Errahim ism-i şerifinin ifade ettiği rahmet ise, Rahman’ın lütfu olan rahmeti iyiye kullanarak çalışanlara bir mükafat olmak üzere verilen rahmettir ki, en az bire ondur. Mesela Kur'an okumak böyledir, en azından bir harfine on hasene verilir. İhlas suresini üç defa okumak bir hatim sevabıdır. Çalışanın ihlasına göre Allah’ın hudutsuz, hesapsız mükafatları vardır. Öyle ki bir insan burada cennette gül dikebilir. Çalışanlarla çalışmayanlar aynı muameleyi görmeyeceklerdir.
Bu ism-i şerifin hükmüne göre, fikri teşebbüs Müslümanlar için en umumi ve en tabi bir haslet olması gerekir.
Rahman, Errahim ism-i şeriflerinin zevkini duyan gönüllere yeis ve ümitsizlik giremez. Ne kadar darlık ve ızdırap içine düşerse düşsün Allah’ın mutlaka onu selamete çıkaracağından emindir. Katiyetle bilir ki, o merhametlilerin en merhametlisi, kerimlerin en kerimidir.

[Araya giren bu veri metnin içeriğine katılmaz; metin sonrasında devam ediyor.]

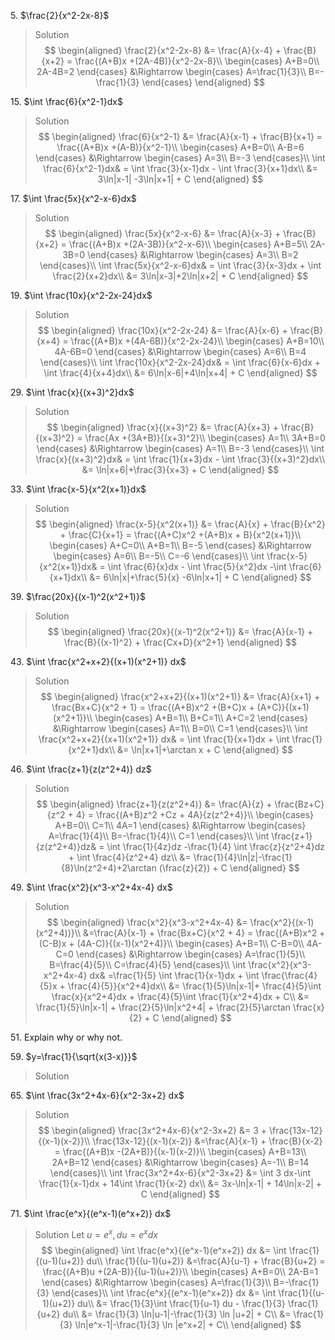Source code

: 5\.  $\frac{2}{x^2-2x-8}$
>Solution
$$
\begin{aligned}
\frac{2}{x^2-2x-8} &= \frac{A}{x-4} + \frac{B}{x+2}  = \frac{(A+B)x +(2A-4B)}{x^2-2x-8}\\
\begin{cases} 
A+B=0\\ 
2A-4B=2
\end{cases} &\Rightarrow 
\begin{cases} 
A=\frac{1}{3}\\ 
B=-\frac{1}{3}
\end{cases}
\end{aligned}
$$

15\. $\int \frac{6}{x^2-1}dx$
>Solution
$$
\begin{aligned}
\frac{6}{x^2-1} &= \frac{A}{x-1} + \frac{B}{x+1}  = \frac{(A+B)x +(A-B)}{x^2-1}\\
\begin{cases} 
A+B=0\\ 
A-B=6
\end{cases} &\Rightarrow
\begin{cases} 
A=3\\ 
B=-3
\end{cases}\\
\int \frac{6}{x^2-1}dx& = \int \frac{3}{x-1}dx - \int \frac{3}{x+1}dx\\
&= 3\ln|x-1| -3\ln|x+1| + C
\end{aligned}
$$

17\. $\int \frac{5x}{x^2-x-6}dx$
>Solution
$$
\begin{aligned}
\frac{5x}{x^2-x-6} &= \frac{A}{x-3} + \frac{B}{x+2}  = \frac{(A+B)x +(2A-3B)}{x^2-x-6}\\
\begin{cases} 
A+B=5\\ 
2A-3B=0
\end{cases} &\Rightarrow 
\begin{cases} 
A=3\\ 
B=2
\end{cases}\\
\int \frac{5x}{x^2-x-6}dx& = \int \frac{3}{x-3}dx + \int \frac{2}{x+2}dx\\
&= 3\ln|x-3|+2\ln|x+2| + C
\end{aligned}
$$

19\. $\int \frac{10x}{x^2-2x-24}dx$
>Solution
$$
\begin{aligned}
\frac{10x}{x^2-2x-24} &= \frac{A}{x-6} + \frac{B}{x+4}  = \frac{(A+B)x +(4A-6B)}{x^2-2x-24}\\
\begin{cases} 
A+B=10\\ 
4A-6B=0
\end{cases} &\Rightarrow 
\begin{cases} 
A=6\\ 
B=4
\end{cases}\\
\int \frac{10x}{x^2-2x-24}dx& = \int \frac{6}{x-6}dx + \int \frac{4}{x+4}dx\\
&= 6\ln|x-6|+4\ln|x+4| + C
\end{aligned}
$$

29\. $\int \frac{x}{(x+3)^2}dx$
>Solution
$$
\begin{aligned}
\frac{x}{(x+3)^2} &= \frac{A}{x+3} + \frac{B}{(x+3)^2}  = \frac{Ax +(3A+B)}{(x+3)^2}\\
\begin{cases} 
A=1\\ 
3A+B=0
\end{cases} &\Rightarrow 
\begin{cases} 
A=1\\ 
B=-3
\end{cases}\\
\int \frac{x}{(x+3)^2}dx& = \int \frac{1}{x+3}dx - \int \frac{3}{(x+3)^2}dx\\
&= \ln|x+6|+\frac{3}{x+3} + C
\end{aligned}
$$


33\. $\int \frac{x-5}{x^2(x+1)}dx$
>Solution
$$
\begin{aligned}
\frac{x-5}{x^2(x+1)} &= \frac{A}{x} + \frac{B}{x^2} + \frac{C}{x+1} = \frac{(A+C)x^2 +(A+B)x + B}{x^2(x+1)}\\
\begin{cases} 
A+C=0\\ 
A+B=1\\
B=-5
\end{cases} &\Rightarrow 
\begin{cases} 
A=6\\ 
B=-5\\
C=-6
\end{cases}\\
\int \frac{x-5}{x^2(x+1)}dx& = \int \frac{6}{x}dx - \int \frac{5}{x^2}dx -\int \frac{6}{x+1}dx\\
&= 6\ln|x|+\frac{5}{x} -6\ln|x+1| + C
\end{aligned}
$$

39\. $\frac{20x}{(x-1)^2(x^2+1)}$
>Solution
$$
\begin{aligned}
\frac{20x}{(x-1)^2(x^2+1)} &= \frac{A}{x-1} + \frac{B}{(x-1)^2} + \frac{Cx+D}{x^2+1}
\end{aligned}
$$

43\. $\int \frac{x^2+x+2}{(x+1)(x^2+1)} dx$
>Solution
$$
\begin{aligned}
\frac{x^2+x+2}{(x+1)(x^2+1)}  &= \frac{A}{x+1} + \frac{Bx+C}{x^2 + 1}  = \frac{(A+B)x^2 +(B+C)x + (A+C)}{(x+1)(x^2+1)}\\
\begin{cases} 
A+B=1\\ B+C=1\\ A+C=2
\end{cases} &\Rightarrow 
\begin{cases} 
A=1\\ B=0\\ C=1
\end{cases}\\
\int \frac{x^2+x+2}{(x+1)(x^2+1)} dx& = \int \frac{1}{x+1}dx + \int \frac{1}{x^2+1}dx\\
&= \ln|x+1|+\arctan x + C
\end{aligned}
$$

46\. $\int \frac{z+1}{z(z^2+4)} dz$
>Solution
$$
\begin{aligned}
\frac{z+1}{z(z^2+4)}  &= \frac{A}{z} + \frac{Bz+C}{z^2 + 4}  = \frac{(A+B)z^2 +Cz + 4A}{z(z^2+4)}\\
\begin{cases} 
A+B=0\\ C=1\\ 4A=1
\end{cases} &\Rightarrow 
\begin{cases} 
A=\frac{1}{4}\\ B=-\frac{1}{4}\\ C=1
\end{cases}\\
\int \frac{z+1}{z(z^2+4)}dz& = \int \frac{1}{4z}dz -\frac{1}{4} \int \frac{z}{z^2+4}dz + \int \frac{4}{z^2+4} dz\\
&= \frac{1}{4}\ln|z|-\frac{1}{8}\ln(z^2+4)+2\arctan (\frac{z}{2}) + C
\end{aligned}
$$

49\.  $\int \frac{x^2}{x^3-x^2+4x-4} dx$
>Solution
$$
\begin{aligned}
\frac{x^2}{x^3-x^2+4x-4} &= \frac{x^2}{(x-1)(x^2+4))}\\
&=\frac{A}{x-1} + \frac{Bx+C}{x^2 + 4}  = \frac{(A+B)x^2 +(C-B)x + (4A-C)}{(x-1)(x^2+4)}\\
\begin{cases} 
A+B=1\\ C-B=0\\ 4A-C=0
\end{cases} &\Rightarrow 
\begin{cases} 
A=\frac{1}{5}\\ B=\frac{4}{5}\\ C=\frac{4}{5}
\end{cases}\\
\int \frac{x^2}{x^3-x^2+4x-4} dx& =\frac{1}{5} \int \frac{1}{x-1}dx + \int \frac{\frac{4}{5}x + \frac{4}{5}}{x^2+4}dx\\
&= \frac{1}{5}\ln|x-1|+ \frac{4}{5}\int \frac{x}{x^2+4}dx + \frac{4}{5}\int \frac{1}{x^2+4}dx + C\\
&= \frac{1}{5}\ln|x-1| + \frac{2}{5}\ln|x^2+4| + \frac{2}{5}\arctan \frac{x}{2} + C
\end{aligned}
$$

51\. Explain why or why not.

59\. $y=\frac{1}{\sqrt{x(3-x)}}$
>Solution
$$
$$

65\. $\int \frac{3x^2+4x-6}{x^2-3x+2} dx$
>Solution
$$
\begin{aligned}
\frac{3x^2+4x-6}{x^2-3x+2}  &= 3 + \frac{13x-12}{(x-1)(x-2)}\\
\frac{13x-12}{(x-1)(x-2)} &=\frac{A}{x-1} + \frac{B}{x-2}  = \frac{(A+B)x -(2A+B)}{(x-1)(x-2)}\\
\begin{cases} 
A+B=13\\ 2A+B=12
\end{cases} &\Rightarrow 
\begin{cases} 
A=-1\\ B=14
\end{cases}\\
\int \frac{3x^2+4x-6}{x^2-3x+2}  &= \int 3 dx-\int \frac{1}{x-1}dx + 14\int \frac{1}{x-2} dx\\
&= 3x-\ln|x-1| + 14\ln|x-2| + C
\end{aligned}
$$

71\. $\int \frac{e^x}{(e^x-1)(e^x+2)} dx$
>Solution
Let $u=e^x, du = e^x dx$
$$
\begin{aligned}
\int \frac{e^x}{(e^x-1)(e^x+2)} dx &= \int \frac{1}{(u-1)(u+2)} du\\
\frac{1}{(u-1)(u+2)} &=\frac{A}{u-1} + \frac{B}{u+2}  = \frac{(A+B)u +(2A-B)}{(u-1)(u+2)}\\
\begin{cases} 
A+B=0\\ 2A-B=1
\end{cases} &\Rightarrow 
\begin{cases} 
A=\frac{1}{3}\\ B=-\frac{1}{3}
\end{cases}\\
\int \frac{e^x}{(e^x-1)(e^x+2)} dx &= \int \frac{1}{(u-1)(u+2)} du\\
&= \frac{1}{3}\int \frac{1}{u-1} du - \frac{1}{3} \frac{1}{u+2} du\\
&= \frac{1}{3} \ln|u-1|-\frac{1}{3} \ln |u+2| + C\\
&= \frac{1}{3} \ln|e^x-1|-\frac{1}{3} \ln |e^x+2| + C\\
\end{aligned}
$$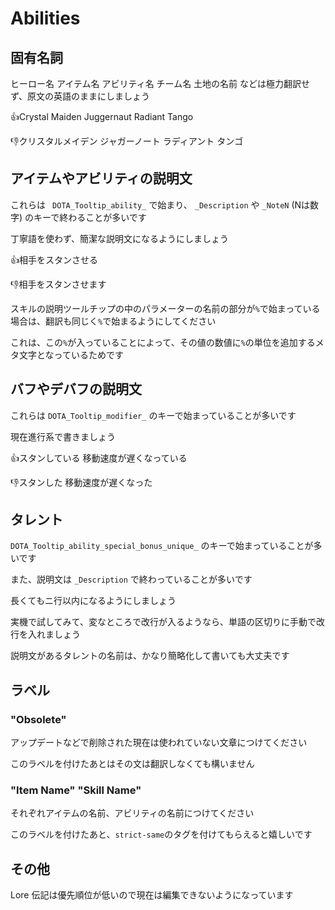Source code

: # Abilities

## 固有名詞

ヒーロー名 アイテム名 アビリティ名 チーム名 土地の名前 などは極力翻訳せず、原文の英語のままにしましょう

👍Crystal Maiden Juggernaut Radiant Tango

👎クリスタルメイデン ジャガーノート ラディアント タンゴ

## アイテムやアビリティの説明文

これらは ` DOTA_Tooltip_ability_` で始まり、 `_Description` や `_NoteN` (Nは数字) のキーで終わることが多いです

丁寧語を使わず、簡潔な説明文になるようにしましょう

👍相手をスタンさせる

👎相手をスタンさせます

スキルの説明ツールチップの中のパラメーターの名前の部分が`%`で始まっている場合は、翻訳も同じく`%`で始まるようにしてください

これは、この`%`が入っていることによって、その値の数値に`%`の単位を追加するメタ文字となっているためです

## バフやデバフの説明文

これらは `DOTA_Tooltip_modifier_` のキーで始まっていることが多いです

現在進行系で書きましょう

👍スタンしている 移動速度が遅くなっている

👎スタンした 移動速度が遅くなった

## タレント

`DOTA_Tooltip_ability_special_bonus_unique_` のキーで始まっていることが多いです

また、説明文は `_Description` で終わっていることが多いです

長くてもニ行以内になるようにしましょう

実機で試してみて、変なところで改行が入るようなら、単語の区切りに手動で改行を入れましょう

説明文があるタレントの名前は、かなり簡略化して書いても大丈夫です

## ラベル

### "Obsolete"

アップデートなどで削除された現在は使われていない文章につけてください

このラベルを付けたあとはその文は翻訳しなくても構いません

### "Item Name" "Skill Name"

それぞれアイテムの名前、アビリティの名前につけてください

このラベルを付けたあと、`strict-same`のタグを付けてもらえると嬉しいです

## その他

Lore 伝記は優先順位が低いので現在は編集できないようになっています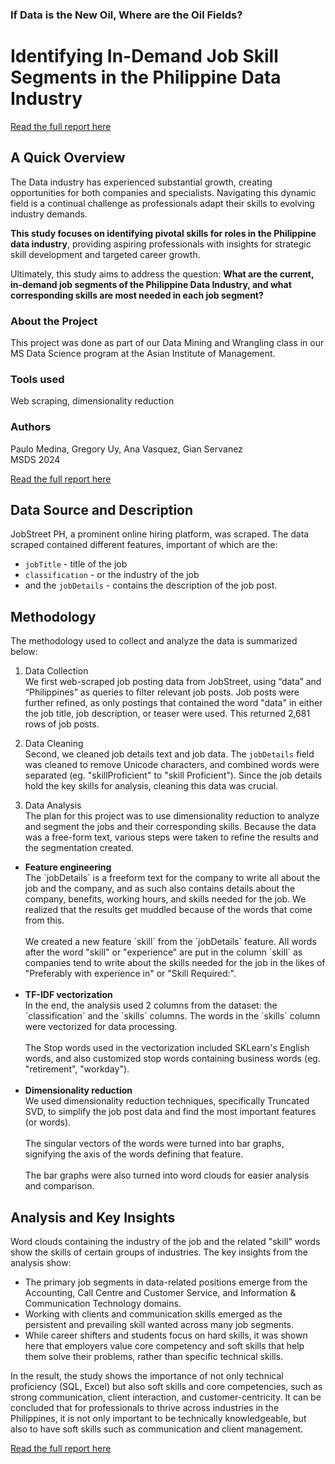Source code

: ### If Data is the New Oil, Where are the Oil Fields? 
# Identifying In-Demand Job Skill Segments in the Philippine Data Industry

[Read the full report here](https://helloanavee.github.io/data-skills-analysis/data-skills.html)

## A Quick Overview
The Data industry has experienced substantial growth, creating opportunities for both companies and specialists. Navigating this dynamic field is a continual challenge as professionals adapt their skills to evolving industry demands.

**This study focuses on identifying pivotal skills for roles in the Philippine data industry**, providing aspiring professionals with insights for strategic skill development and targeted career growth. 

Ultimately, this study aims to address the question: **What are the current, in-demand job segments of the Philippine Data Industry, and what corresponding skills are most needed in each job segment?**

### About the Project
This project was done as part of our Data Mining and Wrangling class in our MS Data Science program at the Asian Institute of Management.

### Tools used
Web scraping, dimensionality reduction

### Authors
Paulo Medina, Gregory Uy, Ana Vasquez, Gian Servanez
<br> MSDS 2024

[Read the full report here](https://helloanavee.github.io/data-skills-analysis/data-skills.html)

## Data Source and Description
JobStreet PH, a prominent online hiring platform, was scraped. The data scraped contained different features, important of which are the:
- `jobTitle` - title of the job
- `classification` - or the industry of the job
- and the `jobDetails` - contains the description of the job post.

## Methodology
The methodology used to collect and analyze the data is summarized below:

1. Data Collection
<br> We first web-scraped job posting data from JobStreet, using “data” and “Philippines” as queries to filter relevant job posts. Job posts were further refined, as only postings that contained the word "data" in either the job title, job description, or teaser were used. This returned 2,681 rows of job posts.
   
2. Data Cleaning
<br> Second, we cleaned job details text and job data. The `jobDetails` field was cleaned to remove Unicode characters, and combined words were separated (eg. "skillProficient" to "skill Proficient"). Since the job details hold the key skills for analysis, cleaning this data was crucial.

3. Data Analysis
<br> The plan for this project was to use dimensionality reduction to analyze and segment the jobs and their corresponding skills. Because the data was a free-form text, various steps were taken to refine the results and the segmentation created.
<ul>
   <li> <b>Feature engineering</b>
   <br> The `jobDetails` is a freeform text for the company to write all about the job and the company, and as such also contains details about the company, benefits, working hours, and skills needed for the job. We realized that the results get muddled because of the words that come from this.
   <br>
   <br> We created a new feature `skill` from the `jobDetails` feature. All words after the word "skill" or "experience" are put in the column `skill` as companies tend to write about the skills needed for the job in the likes of "Preferably with experience in" or "Skill Required:".
   </li>
   <br>
   <li> <b>TF-IDF vectorization</b>
   <br> In the end, the analysis used 2 columns from the dataset: the `classification` and the `skills` columns. The words in the `skills` column were vectorized for data processing.
   <br>
   <br> The Stop words used in the vectorization included SKLearn's English words, and also customized stop words containing business words (eg. "retirement", "workday").
   </li>
   <br>
   <li> <b>Dimensionality reduction</b>
   <br> We used dimensionality reduction techniques, specifically Truncated SVD, to simplify the job post data and find the most important features (or words).
   <br>
   <br> The singular vectors of the words were turned into bar graphs, signifying the axis of the words defining that feature.
   <br>
   <br> The bar graphs were also turned into word clouds for easier analysis and comparison.
   </li>
</ul>

## Analysis and Key Insights
Word clouds containing the industry of the job and the related "skill" words show the skills of certain groups of industries. The key insights from the analysis show:

- The primary job segments in data-related positions emerge from the Accounting, Call Centre and Customer Service, and Information & Communication Technology domains.
- Working with clients and communication skills emerged as the persistent and prevailing skill wanted across many job segments.
- While career shifters and students focus on hard skills, it was shown here that employers value core competency and soft skills that help them solve their problems, rather than specific technical skills.

In the result, the study shows the importance of not only technical proficiency (SQL, Excel) but also soft skills and core competencies, such as strong communication, client interaction, and customer-centricity. It can be concluded that for professionals to thrive across industries in the Philippines, it is not only important to be technically knowledgeable, but also to have soft skills such as communication and client management.

[Read the full report here](https://helloanavee.github.io/data-skills-analysis/data-skills.html)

‘Az önce dostum Cebrail (as) benimleydi. Bana ‘Ey Allah'ın Rasulü, seni hak ile gönderenin hakkı için söylüyorum. Allah'ın kullarından biri, beş yüz seneden beri bir dağ başında bulunuyordu. Genişliği ile uzunluğu otuzar arşın olan ve etrafı denizle çevrili bulunan bir dağ tepesinde oturuyordu. Orada tam beş yüz sene Rabbine ibadet etmişti. Rahman olan Allah (c.c.) da ona orada parmak kalınlığında akan bir tatlı kaynak su ile her gün bir nar yetiştiren bir nar ağacı ihsan buyurmuştu. Adam her akşam suyun başına iniyor, yıkanıp, abdest alıyor, o bir tek narı da alıp yiyerek tekrar ibadete koyuluyordu. Bu arada Rabbinden, ruhunu kendisi secdede iken kabzetmesini, kıyamet günü tekrar dirilinceye kadar, bulunduğu adaya ve cesedine hiç kimsenin muttali olmamasını ve kendisi öyle secde halinde iken diriltilmesini temenni ediyordu. Şanı yüce olan Allah, onun bu arzusunu da yerine getirdi. Hatta biz melekler yeryüzüne inip çıktığımızda onu secde halinde öylece görürdük. Ta ki Allah (c.c.) ilminde durum şöyle tezahür etti:
Kıyamet kopmuş, bütün insanlar gibi o da dirilerek Rabbinin huzuruna getirilmişti. Sonsuz kerem ve rahmet sahibi Allah (c.c.) o kulu hakkında şöyle buyurdu:’Kulumu rahmetimle cennetime koyunuz!’
O kul:
‘Hayır’ dedi, ‘amelim mukabilinde cennete koyunuz!’ Allah (c.c.) meleklere ferman etti:
-Kuluma verdiğim nimetlerle kulumun amellerini tartınız!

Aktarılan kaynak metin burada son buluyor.